Por isso que o recorrente, e bem, conclua que sendo requisito necessário à verificação da reincidência a prática de infracção anterior já sancionada, tal como previsto no artº144º nº1 do Código da Estrada, este não subsista enquanto passível de impugnação judicial, desde logo por nulidade, ou mesmo inexistência da sua notificação.

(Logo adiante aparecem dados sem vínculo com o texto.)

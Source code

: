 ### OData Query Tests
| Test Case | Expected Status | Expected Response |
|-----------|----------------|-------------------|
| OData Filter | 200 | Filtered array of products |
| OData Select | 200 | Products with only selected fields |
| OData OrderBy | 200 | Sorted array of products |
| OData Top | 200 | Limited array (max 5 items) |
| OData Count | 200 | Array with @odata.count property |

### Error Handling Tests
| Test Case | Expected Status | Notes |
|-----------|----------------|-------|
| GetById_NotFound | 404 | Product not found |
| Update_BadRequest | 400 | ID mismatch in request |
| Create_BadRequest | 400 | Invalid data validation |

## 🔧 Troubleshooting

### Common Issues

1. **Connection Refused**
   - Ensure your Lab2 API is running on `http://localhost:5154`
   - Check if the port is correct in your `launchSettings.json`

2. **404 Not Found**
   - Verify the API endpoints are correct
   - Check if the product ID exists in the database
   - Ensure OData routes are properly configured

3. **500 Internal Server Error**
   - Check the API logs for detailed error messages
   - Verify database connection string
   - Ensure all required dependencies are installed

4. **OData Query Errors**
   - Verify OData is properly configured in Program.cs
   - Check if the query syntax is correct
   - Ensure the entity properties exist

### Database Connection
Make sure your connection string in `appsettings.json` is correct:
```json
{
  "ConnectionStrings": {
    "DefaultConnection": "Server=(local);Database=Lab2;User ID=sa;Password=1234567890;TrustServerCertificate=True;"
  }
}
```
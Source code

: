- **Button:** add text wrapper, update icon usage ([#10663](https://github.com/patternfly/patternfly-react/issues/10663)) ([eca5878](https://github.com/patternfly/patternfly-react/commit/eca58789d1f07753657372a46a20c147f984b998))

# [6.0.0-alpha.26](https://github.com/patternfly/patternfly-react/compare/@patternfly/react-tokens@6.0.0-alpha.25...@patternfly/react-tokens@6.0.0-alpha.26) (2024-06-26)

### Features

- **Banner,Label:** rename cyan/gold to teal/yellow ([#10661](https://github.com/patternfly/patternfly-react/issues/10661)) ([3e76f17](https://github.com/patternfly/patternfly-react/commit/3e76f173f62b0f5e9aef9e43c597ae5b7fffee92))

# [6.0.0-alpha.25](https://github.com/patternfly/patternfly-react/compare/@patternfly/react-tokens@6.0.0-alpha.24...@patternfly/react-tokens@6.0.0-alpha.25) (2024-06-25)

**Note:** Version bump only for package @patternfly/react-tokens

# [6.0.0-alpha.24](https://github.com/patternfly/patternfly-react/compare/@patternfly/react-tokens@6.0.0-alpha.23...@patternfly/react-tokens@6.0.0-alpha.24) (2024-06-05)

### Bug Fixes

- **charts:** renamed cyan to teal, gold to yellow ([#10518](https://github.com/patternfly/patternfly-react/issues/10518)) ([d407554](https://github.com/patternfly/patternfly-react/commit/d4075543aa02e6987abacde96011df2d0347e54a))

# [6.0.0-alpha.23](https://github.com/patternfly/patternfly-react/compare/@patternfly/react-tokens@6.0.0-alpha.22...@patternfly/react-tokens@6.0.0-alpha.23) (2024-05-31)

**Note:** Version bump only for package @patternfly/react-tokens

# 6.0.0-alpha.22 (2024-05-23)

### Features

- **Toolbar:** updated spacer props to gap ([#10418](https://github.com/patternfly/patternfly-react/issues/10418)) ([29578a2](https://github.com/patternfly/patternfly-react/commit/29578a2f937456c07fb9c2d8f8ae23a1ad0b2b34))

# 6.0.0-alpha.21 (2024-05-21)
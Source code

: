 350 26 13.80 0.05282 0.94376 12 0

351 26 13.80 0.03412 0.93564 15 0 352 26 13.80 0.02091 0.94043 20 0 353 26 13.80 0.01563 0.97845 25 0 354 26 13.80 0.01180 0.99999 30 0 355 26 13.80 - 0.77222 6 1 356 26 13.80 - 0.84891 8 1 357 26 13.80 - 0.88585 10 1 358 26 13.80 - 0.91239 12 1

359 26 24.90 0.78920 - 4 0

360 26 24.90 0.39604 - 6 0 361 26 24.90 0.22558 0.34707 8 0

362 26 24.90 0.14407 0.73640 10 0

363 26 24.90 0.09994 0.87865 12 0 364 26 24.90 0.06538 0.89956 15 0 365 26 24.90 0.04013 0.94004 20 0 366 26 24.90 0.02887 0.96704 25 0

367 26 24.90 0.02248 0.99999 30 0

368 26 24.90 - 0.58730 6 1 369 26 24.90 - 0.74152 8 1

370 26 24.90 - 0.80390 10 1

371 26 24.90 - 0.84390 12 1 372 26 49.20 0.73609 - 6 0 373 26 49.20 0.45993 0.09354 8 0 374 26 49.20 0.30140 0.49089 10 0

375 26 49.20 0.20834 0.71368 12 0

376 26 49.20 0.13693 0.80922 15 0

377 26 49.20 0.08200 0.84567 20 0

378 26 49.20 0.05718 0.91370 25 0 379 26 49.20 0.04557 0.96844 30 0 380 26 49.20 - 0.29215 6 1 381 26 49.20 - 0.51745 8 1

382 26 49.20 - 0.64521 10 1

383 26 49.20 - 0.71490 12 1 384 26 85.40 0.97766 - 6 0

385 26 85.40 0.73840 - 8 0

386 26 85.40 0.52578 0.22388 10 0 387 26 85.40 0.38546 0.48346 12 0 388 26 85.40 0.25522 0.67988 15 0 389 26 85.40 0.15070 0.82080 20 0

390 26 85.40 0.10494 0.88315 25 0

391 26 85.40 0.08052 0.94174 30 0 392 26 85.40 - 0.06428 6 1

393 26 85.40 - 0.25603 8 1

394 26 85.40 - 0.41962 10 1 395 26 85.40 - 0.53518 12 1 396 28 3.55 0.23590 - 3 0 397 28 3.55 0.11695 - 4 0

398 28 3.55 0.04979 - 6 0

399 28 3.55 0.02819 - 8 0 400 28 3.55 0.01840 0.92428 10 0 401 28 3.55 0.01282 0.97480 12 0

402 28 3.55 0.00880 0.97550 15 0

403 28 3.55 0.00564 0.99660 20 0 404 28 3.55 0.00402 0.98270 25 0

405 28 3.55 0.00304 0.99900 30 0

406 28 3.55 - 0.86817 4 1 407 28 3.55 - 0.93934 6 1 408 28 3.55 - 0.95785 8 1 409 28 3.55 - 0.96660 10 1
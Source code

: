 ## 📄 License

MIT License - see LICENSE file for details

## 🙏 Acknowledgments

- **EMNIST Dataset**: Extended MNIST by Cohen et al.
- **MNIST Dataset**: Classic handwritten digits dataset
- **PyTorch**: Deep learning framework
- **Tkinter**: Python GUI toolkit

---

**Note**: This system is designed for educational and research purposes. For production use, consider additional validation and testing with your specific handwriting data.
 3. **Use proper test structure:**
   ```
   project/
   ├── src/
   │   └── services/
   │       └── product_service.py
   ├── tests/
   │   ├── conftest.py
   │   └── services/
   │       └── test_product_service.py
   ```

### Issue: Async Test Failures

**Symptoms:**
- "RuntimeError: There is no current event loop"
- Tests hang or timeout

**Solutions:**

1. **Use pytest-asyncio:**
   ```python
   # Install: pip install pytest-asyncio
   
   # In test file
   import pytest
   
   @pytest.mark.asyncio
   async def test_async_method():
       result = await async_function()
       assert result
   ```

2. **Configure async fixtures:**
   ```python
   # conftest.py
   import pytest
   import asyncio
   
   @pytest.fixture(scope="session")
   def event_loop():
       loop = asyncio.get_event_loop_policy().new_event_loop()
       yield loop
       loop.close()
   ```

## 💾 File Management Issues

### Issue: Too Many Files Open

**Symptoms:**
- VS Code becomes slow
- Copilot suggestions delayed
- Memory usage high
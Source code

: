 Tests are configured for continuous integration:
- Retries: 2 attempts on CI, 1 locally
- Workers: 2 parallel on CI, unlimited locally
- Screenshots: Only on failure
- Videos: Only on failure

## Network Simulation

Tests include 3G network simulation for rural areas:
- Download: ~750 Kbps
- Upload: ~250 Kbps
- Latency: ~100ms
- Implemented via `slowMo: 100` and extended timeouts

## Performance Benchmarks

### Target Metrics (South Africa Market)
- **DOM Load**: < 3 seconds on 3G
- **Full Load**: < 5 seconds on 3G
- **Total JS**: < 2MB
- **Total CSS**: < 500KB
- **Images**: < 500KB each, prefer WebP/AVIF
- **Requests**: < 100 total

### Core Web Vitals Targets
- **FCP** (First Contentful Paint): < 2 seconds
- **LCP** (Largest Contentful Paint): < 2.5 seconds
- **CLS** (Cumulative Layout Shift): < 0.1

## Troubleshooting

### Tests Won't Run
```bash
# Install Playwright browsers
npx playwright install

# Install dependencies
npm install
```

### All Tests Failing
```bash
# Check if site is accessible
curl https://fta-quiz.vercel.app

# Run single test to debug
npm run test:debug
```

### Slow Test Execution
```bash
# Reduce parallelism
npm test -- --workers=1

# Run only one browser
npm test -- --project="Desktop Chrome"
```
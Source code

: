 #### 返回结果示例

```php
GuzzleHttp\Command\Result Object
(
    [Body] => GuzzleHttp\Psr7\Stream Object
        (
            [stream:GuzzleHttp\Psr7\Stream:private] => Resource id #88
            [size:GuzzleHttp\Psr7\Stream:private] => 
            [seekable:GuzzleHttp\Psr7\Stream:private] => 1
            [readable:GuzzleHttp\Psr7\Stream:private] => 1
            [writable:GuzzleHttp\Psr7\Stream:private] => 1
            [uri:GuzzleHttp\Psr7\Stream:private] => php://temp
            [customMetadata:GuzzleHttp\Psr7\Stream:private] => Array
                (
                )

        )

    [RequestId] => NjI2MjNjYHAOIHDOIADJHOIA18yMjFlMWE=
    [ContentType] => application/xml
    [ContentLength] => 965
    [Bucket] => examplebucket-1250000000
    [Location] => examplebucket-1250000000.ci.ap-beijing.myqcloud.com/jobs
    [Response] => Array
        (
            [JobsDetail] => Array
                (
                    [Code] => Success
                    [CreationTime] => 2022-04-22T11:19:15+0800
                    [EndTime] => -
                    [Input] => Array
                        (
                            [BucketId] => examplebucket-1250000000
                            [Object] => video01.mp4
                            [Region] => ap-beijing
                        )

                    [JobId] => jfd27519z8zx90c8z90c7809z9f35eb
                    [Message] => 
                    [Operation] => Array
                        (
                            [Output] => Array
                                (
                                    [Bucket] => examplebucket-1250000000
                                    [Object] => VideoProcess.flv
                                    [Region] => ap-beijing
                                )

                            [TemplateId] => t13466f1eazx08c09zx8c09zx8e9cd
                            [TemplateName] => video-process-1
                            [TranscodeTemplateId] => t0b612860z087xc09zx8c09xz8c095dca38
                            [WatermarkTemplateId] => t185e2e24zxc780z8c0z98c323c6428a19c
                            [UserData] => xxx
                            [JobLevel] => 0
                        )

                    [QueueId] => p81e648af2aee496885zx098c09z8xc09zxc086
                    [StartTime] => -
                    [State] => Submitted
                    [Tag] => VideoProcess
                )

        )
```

Porém, não pode olvidar-se que o vício do erro notório na apreciação da prova, porque violador dos dados do conhecimento público generalizado, consiste em erro de tal modo evidente que não escapa ao comum dos observadores. Estar-se-á perante tal erro quando da leitura da decisão impugnada, por si só, ou conjugada com as regras experiência comum, se conclua que os factos nela dados como provados não podem ter acontecido ou que os factos dados como não provados não podem deixar de ter acontecido, isto é, quando os factos dados como provados e/ou como não provados se revelam inequivocamente desconformes, impossíveis, ou seja, quando aqueles traduzem uma situação fáctica irreal ou utópica. Estaremos perante erro relevante quando se retira dum facto dado como provado uma conclusão ilógica, arbitrária, contraditória ou notoriamente violadora das regras da experiência comum.

Isto é, tal vício, como todos os demais, só constitui fundamento de recurso quando resulte do texto da decisão recorrida, por si só ou conjugada com as regras da experiência comum, nos precisos termos do art°410°, n°2, al. c) do Cód. Proc. Penal.
Ora tal não acontece quando na sentença se tem como assente no ponto 6 que do registo individual de condutor do arguido consta uma contra-ordenação muito grave praticada a 09.12.2002, e que consistiu em parar na faixa de rodagem da auto-estrada, tendo-lhe sido aplicada a sanção de inibição de conduzir por 30 dias, quando nela também se dá como não provado que o arguido não haja sido notificado da decisão que o condenou pela contra-ordenação aludida em 6.
Não há qualquer contradição nem violação das regras da experiência comum, pois que do facto de constar tal averbamento não é forçosa a conclusão da notificação do constatado, nem impossível a conclusão da sua não notificação.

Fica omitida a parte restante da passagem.